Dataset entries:
-- Opening Marker --

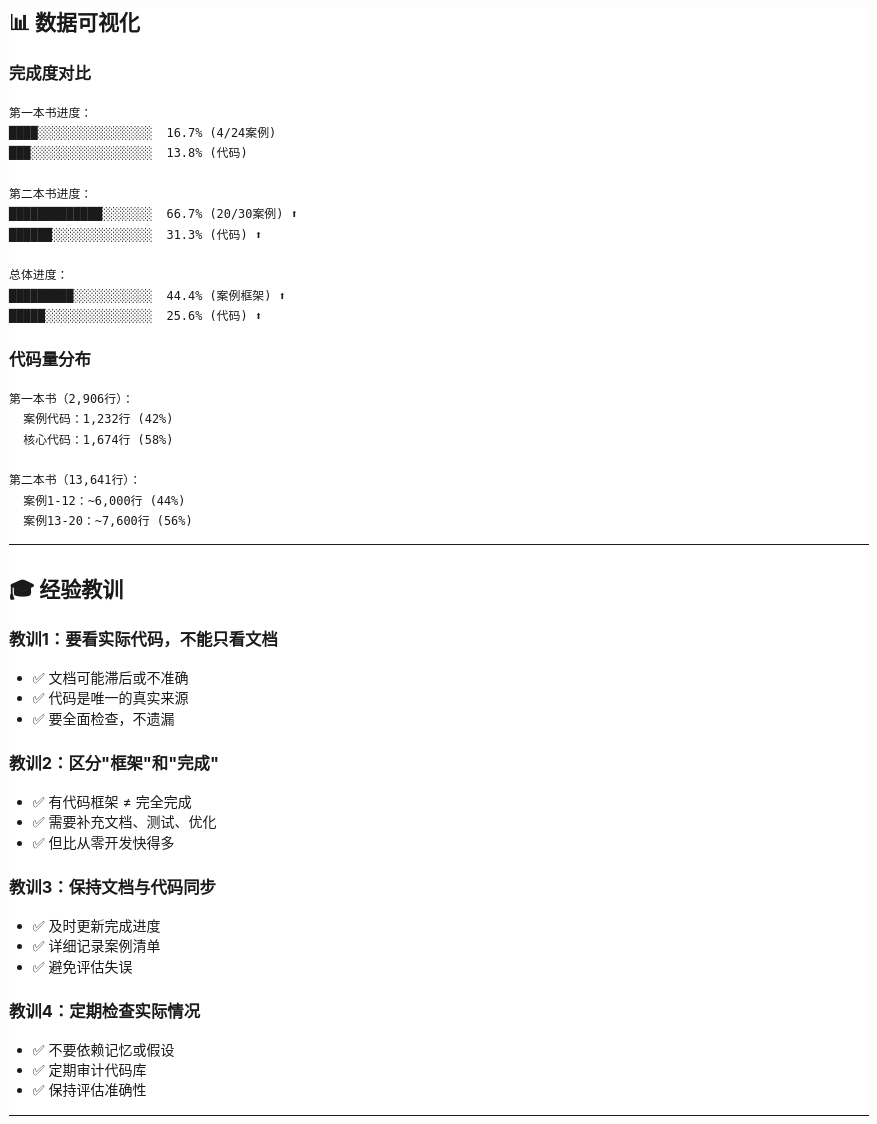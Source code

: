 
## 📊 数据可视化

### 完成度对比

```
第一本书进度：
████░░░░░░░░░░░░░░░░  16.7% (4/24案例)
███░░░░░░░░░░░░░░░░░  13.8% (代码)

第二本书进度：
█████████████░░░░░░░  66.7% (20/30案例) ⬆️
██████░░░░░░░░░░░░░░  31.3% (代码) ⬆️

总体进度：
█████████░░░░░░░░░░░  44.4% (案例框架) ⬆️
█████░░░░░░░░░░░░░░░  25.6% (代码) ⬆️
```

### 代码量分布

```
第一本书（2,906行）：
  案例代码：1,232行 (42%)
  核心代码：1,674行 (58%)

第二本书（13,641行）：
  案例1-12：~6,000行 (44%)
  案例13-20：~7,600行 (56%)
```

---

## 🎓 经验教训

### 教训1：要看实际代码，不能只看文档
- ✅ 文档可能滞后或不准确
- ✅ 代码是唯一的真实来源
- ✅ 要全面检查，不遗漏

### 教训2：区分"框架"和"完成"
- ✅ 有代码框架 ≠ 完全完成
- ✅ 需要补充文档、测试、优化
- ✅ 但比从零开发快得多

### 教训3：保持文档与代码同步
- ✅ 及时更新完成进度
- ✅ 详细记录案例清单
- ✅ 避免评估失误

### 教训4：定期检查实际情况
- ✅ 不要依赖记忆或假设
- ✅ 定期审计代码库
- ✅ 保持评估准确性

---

-- Closing Marker --

The copy you write must hold every record verbatim and none of the pictures.

Source code

: 
## 📊 数据可视化

### 完成度对比

```
第一本书进度：
████░░░░░░░░░░░░░░░░  16.7% (4/24案例)
███░░░░░░░░░░░░░░░░░  13.8% (代码)

第二本书进度：
█████████████░░░░░░░  66.7% (20/30案例) ⬆️
██████░░░░░░░░░░░░░░  31.3% (代码) ⬆️

总体进度：
█████████░░░░░░░░░░░  44.4% (案例框架) ⬆️
█████░░░░░░░░░░░░░░░  25.6% (代码) ⬆️
```

### 代码量分布

```
第一本书（2,906行）：
  案例代码：1,232行 (42%)
  核心代码：1,674行 (58%)

第二本书（13,641行）：
  案例1-12：~6,000行 (44%)
  案例13-20：~7,600行 (56%)
```

---

## 🎓 经验教训

### 教训1：要看实际代码，不能只看文档
- ✅ 文档可能滞后或不准确
- ✅ 代码是唯一的真实来源
- ✅ 要全面检查，不遗漏

### 教训2：区分"框架"和"完成"
- ✅ 有代码框架 ≠ 完全完成
- ✅ 需要补充文档、测试、优化
- ✅ 但比从零开发快得多

### 教训3：保持文档与代码同步
- ✅ 及时更新完成进度
- ✅ 详细记录案例清单
- ✅ 避免评估失误

### 教训4：定期检查实际情况
- ✅ 不要依赖记忆或假设
- ✅ 定期审计代码库
- ✅ 保持评估准确性

---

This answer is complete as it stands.